ET…Phone Home!!
February 9, 2008
O Brasileiro parece não compreender muito bem o que é democracia. Vira e mexe
ainda é possível ouvir frases quase sussurradas pelos mais velhos como: “Nos
tempos da ditadura não havia tanta corrupção”. Ou “na época em que a o Brasil era
governado por militares seria impensável ondas de violência com a do PCC em São
Paulo ou a guerra do tráfico no Rio”.
E o pior é que estas pessoas têm muita razão no que falam suspirando. O que é
profundamente triste e que atesta a total inépcia das nossas instituições
democráticas. A democracia no Brasil o transformou numa completa bagunça e falta
de comando. É como se o nosso passado colonial voltasse a tona e mostrasse que as
coisas só funcionam na “base do chicote”. É claro que a ditadura é um
sistema execrável , violento e absurdo, mas no nosso país o militarismo é motivo de
nostalgia e até de saudosismos.
Não era esse o país que eu sonhava quando na minha infância ficava pensando
nos “anos 2000”. Ficava imaginando que o Brasil seria uma potencia e que o
“Brasil o país do futuro” finalmente se firmasse como uma das grandes nações do
mundo. Que o samba, o carnaval, a cachaça e o futebol seriam apenas mais um dos
produtos de nossa exportação de alegria. Que o “jeito brasileiro de viver” fosse
admirado no mundo pela alegria, esperança e leveza e que nós com esse jeito
teríamos conseguido erradicar o analfabetismo, melhorado a distribuição de renda
e reduzido o abismo entre as classes sociais.

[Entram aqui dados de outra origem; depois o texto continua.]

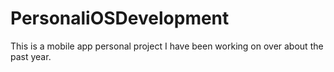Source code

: # PersonaliOSDevelopment
This is a mobile app personal project I have been working on over about the past year.
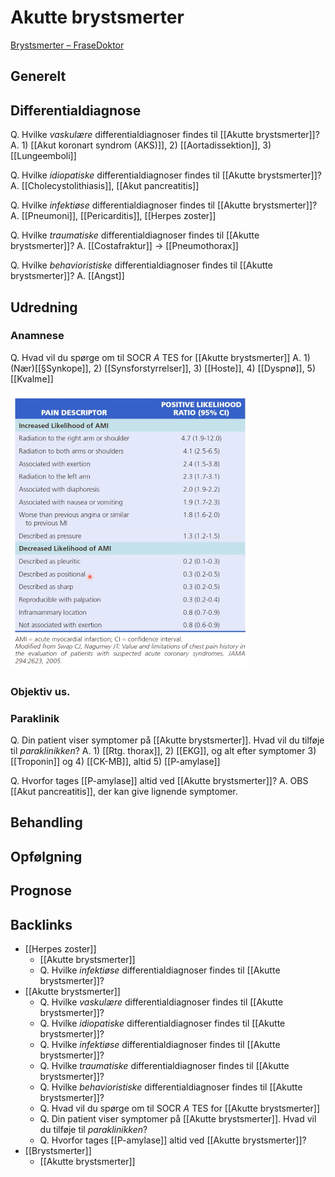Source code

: # Akutte brystsmerter
[Brystsmerter – FraseDoktor](https://www.frasedoktor.dk/fraser/brystsmerter/)

## Generelt


## Differentialdiagnose
Q. Hvilke *vaskulære* differentialdiagnoser findes til [[Akutte brystsmerter]]?
A. 1) [[Akut koronart syndrom (AKS)]], 2) [[Aortadissektion]], 3) [[Lungeemboli]]

Q. Hvilke *idiopatiske* differentialdiagnoser findes til [[Akutte brystsmerter]]?
A. [[Cholecystolithiasis]], [[Akut pancreatitis]]

Q. Hvilke *infektiøse* differentialdiagnoser findes til [[Akutte brystsmerter]]?
A. [[Pneumoni]], [[Pericarditis]], [[Herpes zoster]]

Q. Hvilke *traumatiske* differentialdiagnoser findes til [[Akutte brystsmerter]]?
A. [[Costafraktur]] -> [[Pneumothorax]]

Q. Hvilke *behavioristiske* differentialdiagnoser findes til [[Akutte brystsmerter]]?
A. [[Angst]]

## Udredning
### Anamnese
Q. Hvad vil du spørge om til SOCR *A* TES for [[Akutte brystsmerter]] 
A. 1) (Nær)[[§Synkope]], 2) [[Synsforstyrrelser]], 3) [[Hoste]], 4) [[Dyspnø]], 5) [[Kvalme]]

![](BearImages/8D7216A5-B90F-4D8C-A1DF-C5D2BA3C7595-86299-000131379945E1C2/2A894271-060C-4908-9D49-1023105F9B9A.png)

### Objektiv us.

### Paraklinik
Q. Din patient viser symptomer på [[Akutte brystsmerter]]. Hvad vil du tilføje til *paraklinikken*? 
A. 1) [[Rtg. thorax]], 2) [[EKG]], og alt efter symptomer 3) [[Troponin]] og 4) [[CK-MB]], altid 5) [[P-amylase]]

Q. Hvorfor tages [[P-amylase]] altid ved [[Akutte brystsmerter]]?
A. OBS [[Akut pancreatitis]], der kan give lignende symptomer.

## Behandling


## Opfølgning


## Prognose


## Backlinks
* [[Herpes zoster]]
	* [[Akutte brystsmerter]]
	* Q. Hvilke *infektiøse* differentialdiagnoser findes til [[Akutte brystsmerter]]?
* [[Akutte brystsmerter]]
	* Q. Hvilke *vaskulære* differentialdiagnoser findes til [[Akutte brystsmerter]]?
	* Q. Hvilke *idiopatiske* differentialdiagnoser findes til [[Akutte brystsmerter]]?
	* Q. Hvilke *infektiøse* differentialdiagnoser findes til [[Akutte brystsmerter]]?
	* Q. Hvilke *traumatiske* differentialdiagnoser findes til [[Akutte brystsmerter]]?
	* Q. Hvilke *behavioristiske* differentialdiagnoser findes til [[Akutte brystsmerter]]?
	* Q. Hvad vil du spørge om til SOCR *A* TES for [[Akutte brystsmerter]] 
	* Q. Din patient viser symptomer på [[Akutte brystsmerter]]. Hvad vil du tilføje til *paraklinikken*? 
	* Q. Hvorfor tages [[P-amylase]] altid ved [[Akutte brystsmerter]]?
* [[Brystsmerter]]
	* [[Akutte brystsmerter]]

<!-- #anki/tag/med/Cardiology #anki/deck/Medicine #anki/tag/med/GP -->

<!-- {BearID:CE103B60-D51B-44A9-AE5A-768DBD852055-3083-00000F97E8AA0655} -->
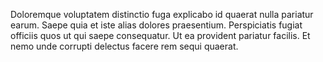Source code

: Doloremque voluptatem distinctio fuga explicabo id quaerat nulla pariatur earum. Saepe quia et iste alias dolores praesentium. Perspiciatis fugiat officiis quos ut qui saepe consequatur. Ut ea provident pariatur facilis. Et nemo unde corrupti delectus facere rem sequi quaerat.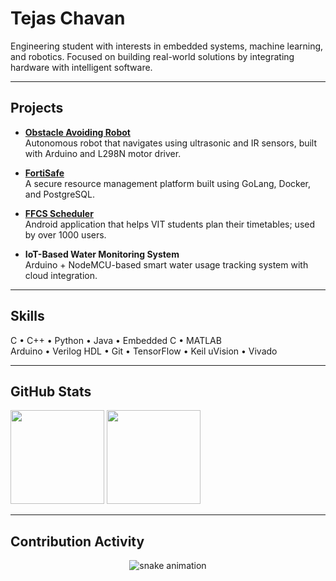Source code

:# Tejas Chavan

Engineering student with interests in embedded systems, machine learning, and robotics. Focused on building real-world solutions by integrating hardware with intelligent software.

---

## Projects

- **[Obstacle Avoiding Robot](https://github.com/tejaschavan724/obstacle-avoiding-robot)**  
  Autonomous robot that navigates using ultrasonic and IR sensors, built with Arduino and L298N motor driver.

- **[FortiSafe](https://github.com/tejaschavan724/FortiSafe)**  
  A secure resource management platform built using GoLang, Docker, and PostgreSQL.

- **[FFCS Scheduler](https://github.com/tejaschavan724/FFCS-Scheduler)**  
  Android application that helps VIT students plan their timetables; used by over 1000 users.

- **IoT-Based Water Monitoring System**  
  Arduino + NodeMCU-based smart water usage tracking system with cloud integration.

---

## Skills

C • C++ • Python • Java • Embedded C • MATLAB  
Arduino • Verilog HDL • Git • TensorFlow • Keil uVision • Vivado

---

## GitHub Stats

<p align="left">
  <img src="https://github-readme-stats.vercel.app/api?username=tejaschavan724&show_icons=true&theme=default" height="150" />
  <img src="https://github-readme-stats.vercel.app/api/top-langs/?username=tejaschavan724&layout=compact&theme=default" height="150" />
</p>

---

## Contribution Activity

<p align="center">
  <img src="https://raw.githubusercontent.com/tejaschavan724/tejaschavan724/output/github-contribution-grid-snake.svg" alt="snake animation" />
</p>

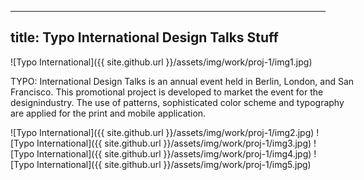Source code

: <style> 
p.test {
    width: 550px;
    word-wrap: break-word;
}
</style>
---
title: Typo International Design Talks Stuff
---

![Typo International]({{ site.github.url }}/assets/img/work/proj-1/img1.jpg)
<p class="test">
TYPO: International Design Talks is an annual event held in Berlin, London, and San Francisco. This promotional project is developed to market the event for the designindustry. The use of patterns, sophisticated color scheme and typography are applied for the print and mobile application.</p>

![Typo International]({{ site.github.url }}/assets/img/work/proj-1/img2.jpg)
![Typo International]({{ site.github.url }}/assets/img/work/proj-1/img3.jpg)
![Typo International]({{ site.github.url }}/assets/img/work/proj-1/img4.jpg)
![Typo International]({{ site.github.url }}/assets/img/work/proj-1/img5.jpg)
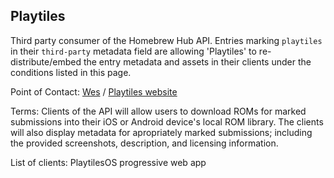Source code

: ## Playtiles

Third party consumer of the Homebrew Hub API. Entries marking `playtiles` in their `third-party` metadata field are allowing 'Playtiles' to re-distribute/embed the entry metadata and assets in their clients under the conditions listed in this page.

Point of Contact: [Wes](mailto:inno.studio.fr@gmail.com) / [Playtiles website](https://get.playtil.es)

Terms: Clients of the API will allow users to download ROMs for marked submissions into their iOS or Android device's local ROM library. The clients will also display metadata for apropriately marked submissions; including the provided screenshots, description, and licensing information.

List of clients: PlaytilesOS progressive web app
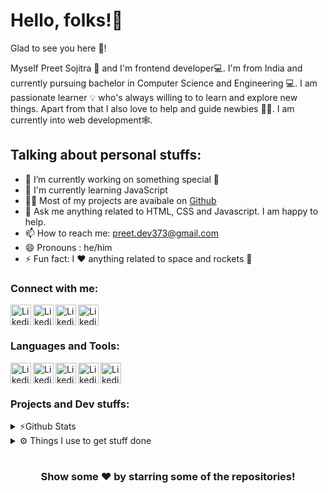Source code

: # Hello, folks!👋 <!-- Add moving hand gif-->

Glad to see you here 🤩! <!-- Add visitor stats-->

Myself Preet Sojitra 🙇 and I'm frontend developer💻. I'm from India and currently pursuing bachelor in Computer Science and Engineering 💻. I am passionate learner 💡 who's always willing to to learn and explore new things. Apart from that I also love to help and guide newbies 👨‍💻. I am currently into web development🕸️.

## Talking about personal stuffs: 

* 🔭 I’m currently working on something special 🤭 <br/>
* 🌱 I'm currently learning JavaScript <br/>
* 👨‍💻 Most of my projects are avaibale on [Github](https://github.com/Preet-Sojitra?tab=repositories) <br/>
* 💬 Ask me anything related to HTML, CSS and Javascript. I am happy to help. <br/>
* 📫 How to reach me: preet.dev373@gmail.com <br/>
* 😄 Pronouns : he/him <br/>
* ⚡ Fun fact: I ❤️ anything related to space and rockets 🚀<br/>

### Connect with me:
[<img align = "left" alt = "Likedin" width = "33px" src = "https://cdn-icons-png.flaticon.com/512/174/174857.png" />][linkedin]
[<img align = "left" alt = "Likedin" width = "33px" src = "https://cdn-icons-png.flaticon.com/512/733/733579.png" />][twitter]
[<img align = "left" alt = "Likedin" width = "33px" src = "https://cdn-icons-png.flaticon.com/512/1409/1409946.png" />][instagram]
[<img align = "left" alt = "Likedin" width = "33px" src = "https://cdn-icons-png.flaticon.com/512/2111/2111624.png" />][spotify] <br/>

[linkedin]: https://www.linkedin.com/in/preet-sojitra/
[twitter]: https://twitter.com/Preet_Sojitra03
[instagram]: https://www.instagram.com/preet.codes/
[spotify]: https://open.spotify.com/user/6jbhehd0zs66e78kpi1hmmlbc?si=Hq9p8VQfTHOc9pf3RIYpyg

#
### Languages and Tools:
[<img align = "left" alt = "Likedin" width = "33px" src = "https://cdn-icons-png.flaticon.com/512/174/174854.png" />][HTML5]
[<img align = "left" alt = "Likedin" width = "33px" src = "https://cdn-icons-png.flaticon.com/512/5968/5968242.png" />][CSS3]
[<img align = "left" alt = "Likedin" width = "33px" src = "https://cdn-icons-png.flaticon.com/512/5968/5968292.png" />][JS]
[<img align = "left" alt = "Likedin" width = "33px" src = "https://img.icons8.com/color/452/c-programming.png" />][C]
[<img align = "left" alt = "Likedin" width = "33px" src = "https://img.icons8.com/color/344/git.png" />][Git]
<br/>

[HTML5]: https://cdn-icons-png.flaticon.com/512/174/174854.png
[CSS3]: https://cdn-icons-png.flaticon.com/512/5968/5968242.png
[JS]: https://cdn-icons-png.flaticon.com/512/5968/5968292.png
[C]: https://img.icons8.com/color/452/c-programming.png
[Git]: https://img.icons8.com/color/344/git.png

#
### Projects and Dev stuffs:

<details>
<summary> ⚡Github Stats</summary>
<br/>

[![Anurag's GitHub stats](https://github-readme-stats.vercel.app/api?username=Preet-Sojitra&show_icons=true)](https://github.com/anuraghazra/github-readme-stats)
[![Top Langs](https://github-readme-stats.vercel.app/api/top-langs/?username=anuraghazra&layout=compact&card_width=280&langs_count=8)](https://github.com/anuraghazra/github-readme-stats)
</details>

<details>
<summary> ⚙️ Things I use to get stuff done</summary>
<br/>
    * <b> OS: </b> Windows 10
    * <b>Laptop: </b> Dell Vostro (i5)

[![Anurag's GitHub stats](https://github-readme-stats.vercel.app/api?username=Preet-Sojitra&show_icons=true)](https://github.com/anuraghazra/github-readme-stats)
[![Top Langs](https://github-readme-stats.vercel.app/api/top-langs/?username=anuraghazra&layout=compact&card_width=280&langs_count=8)](https://github.com/anuraghazra/github-readme-stats)
</details>



#
<h3 align = "center"> <b> Show some ❤️ by starring some of the repositories! </b> </h3>
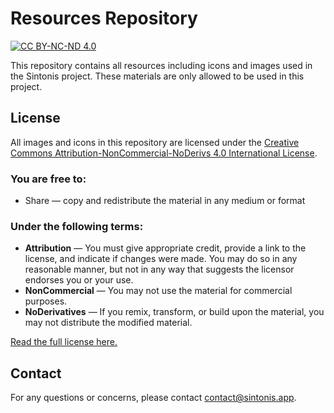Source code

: # Resources Repository
[![CC BY-NC-ND 4.0][cc-by-nc-nd-shield]][cc-by-nc-nd]

This repository contains all resources including icons and images used in the Sintonis project. These materials are only allowed to be used in this project.

## License

All images and icons in this repository are licensed under the [Creative Commons Attribution-NonCommercial-NoDerivs 4.0 International License][cc-by-nc-nd].

### You are free to:
- Share — copy and redistribute the material in any medium or format

### Under the following terms:
- **Attribution** — You must give appropriate credit, provide a link to the license, and indicate if changes were made. You may do so in any reasonable manner, but not in any way that suggests the licensor endorses you or your use.
- **NonCommercial** — You may not use the material for commercial purposes.
- **NoDerivatives** — If you remix, transform, or build upon the material, you may not distribute the modified material.


[Read the full license here.](https://creativecommons.org/licenses/by-nc-nd/4.0/)

## Contact
For any questions or concerns, please contact [contact@sintonis.app](mailto:contact@sintonis.app).

[cc-by-nc-nd]: http://creativecommons.org/licenses/by-nc-nd/4.0/
[cc-by-nc-nd-image]: https://licensebuttons.net/l/by-nc-nd/4.0/88x31.png
[cc-by-nc-nd-shield]: https://img.shields.io/badge/License-CC%20BY--NC--ND%204.0-lightgrey.svg
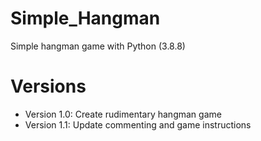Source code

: # Simple_Hangman
Simple hangman game with Python (3.8.8)

# Versions
* Version 1.0: Create rudimentary hangman game
* Version 1.1: Update commenting and game instructions
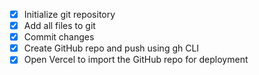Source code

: - [x] Initialize git repository
- [x] Add all files to git
- [x] Commit changes
- [x] Create GitHub repo and push using gh CLI
- [x] Open Vercel to import the GitHub repo for deployment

Mas eram só sonhos, a realidade é que tivemos o mérito de eleger um presidente
oriundo da classe pobre desse país, mas que infelizmente não sei se por
inexperiência ou por ingenuidade, quero acreditar que seja isso, entregou o
gerenciamento de áreas estratégicas da administração pública para as mãos de
pessoas mal intencionadas.
E o mundo em que vivemos, esse admirável século XXI heim? Tão tecnológico por
fora, tudo em tempo real, celulares, orkuts, computadores, e-mails e tão vazio
por dentro. As mulheres cada vez mais artificiais, peitos de silicone, bundas de
plástico, barriga de lipoaspirações e já nem disfarçam mais seus anseios e a sua
demanda por beleza. Os homens cada vez mais “velozes e furiosos”, com seus carros
brinquedinhos “tunados”, equipados com sons que estremecem os vidros e os
ouvidos. Seus ternos Armani e tantas poses e posses para mostrar o seu “sucesso”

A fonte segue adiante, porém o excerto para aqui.